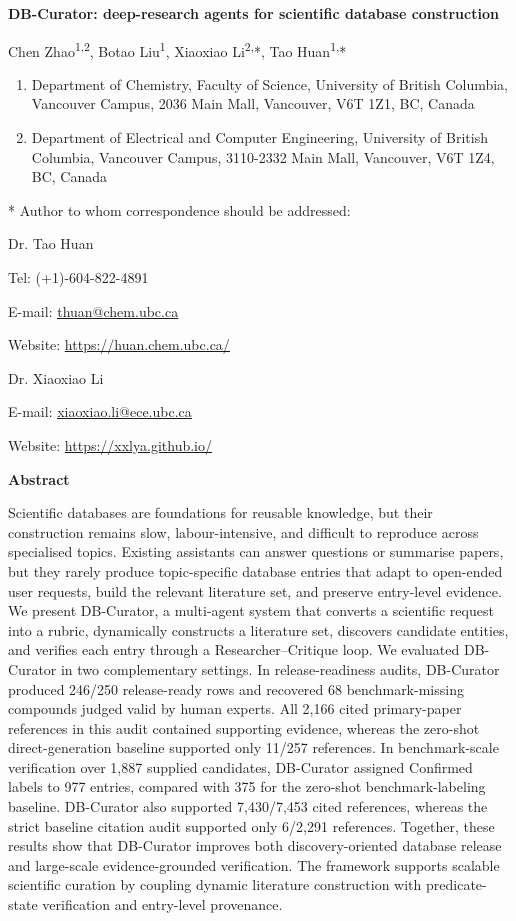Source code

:\documentclass[
]{article}
\author{}
\date{}
\begin{document}
\textbf{DB-Curator: deep-research agents for scientific database
construction}

Chen Zhao\textsuperscript{1,2}, Botao Liu\textsuperscript{1}, Xiaoxiao Li\textsuperscript{2,}*, Tao
Huan\textsuperscript{1,}*

\begin{enumerate}
\def\labelenumi{\arabic{enumi}.}
\item
  Department of Chemistry, Faculty of Science, University of British
  Columbia, Vancouver Campus, 2036 Main Mall, Vancouver, V6T 1Z1, BC, Canada
\item
  Department of Electrical and Computer Engineering, University of
  British Columbia, Vancouver Campus, 3110-2332 Main Mall, Vancouver,
  V6T 1Z4, BC, Canada
\end{enumerate}

* Author to whom correspondence should be addressed:

Dr. Tao Huan

Tel: (+1)-604-822-4891

E-mail: \href{mailto:thuan@chem.ubc.ca}{\uline{thuan@chem.ubc.ca}}

Website:
\href{https://huan.chem.ubc.ca/}{\uline{https://huan.chem.ubc.ca/}}

Dr. Xiaoxiao Li

E-mail: \href{mailto:xiaoxiao.li@ece.ubc.ca}{\uline{xiaoxiao.li@ece.ubc.ca}}

Website: \href{https://xxlya.github.io/}{\uline{https://xxlya.github.io/}}

\textbf{Abstract}

Scientific databases are foundations for reusable knowledge, but their
construction remains slow, labour-intensive, and difficult to reproduce
across specialised topics. Existing assistants can answer questions or
summarise papers, but they rarely produce topic-specific database entries
that adapt to open-ended user requests, build the relevant literature set,
and preserve entry-level evidence. We present DB-Curator, a multi-agent
system that converts a scientific request into a rubric, dynamically
constructs a literature set, discovers candidate entities, and verifies
each entry through a Researcher--Critique loop. We evaluated DB-Curator in
two complementary settings. In release-readiness audits, DB-Curator
produced 246/250 release-ready rows and recovered 68 benchmark-missing
compounds judged valid by human experts. All 2,166 cited primary-paper
references in this audit contained supporting evidence, whereas the
zero-shot direct-generation baseline supported only 11/257 references. In
benchmark-scale verification over 1,887 supplied candidates, DB-Curator
assigned Confirmed labels to 977 entries, compared with 375 for the
zero-shot benchmark-labeling baseline. DB-Curator also supported
7,430/7,453 cited references, whereas the strict baseline citation audit
supported only 6/2,291 references. Together, these results show that
DB-Curator improves both discovery-oriented database release and
large-scale evidence-grounded verification. The framework supports
scalable scientific curation by coupling dynamic literature construction
with predicate-state verification and entry-level provenance.
\end{document}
= = = =
• ASSIGNMENT
For the word "level", find every line in the data that holds it and copy that line.

• SOLUTION
and preserve entry-level evidence. We present DB-Curator, a multi-agent
with predicate-state verification and entry-level provenance.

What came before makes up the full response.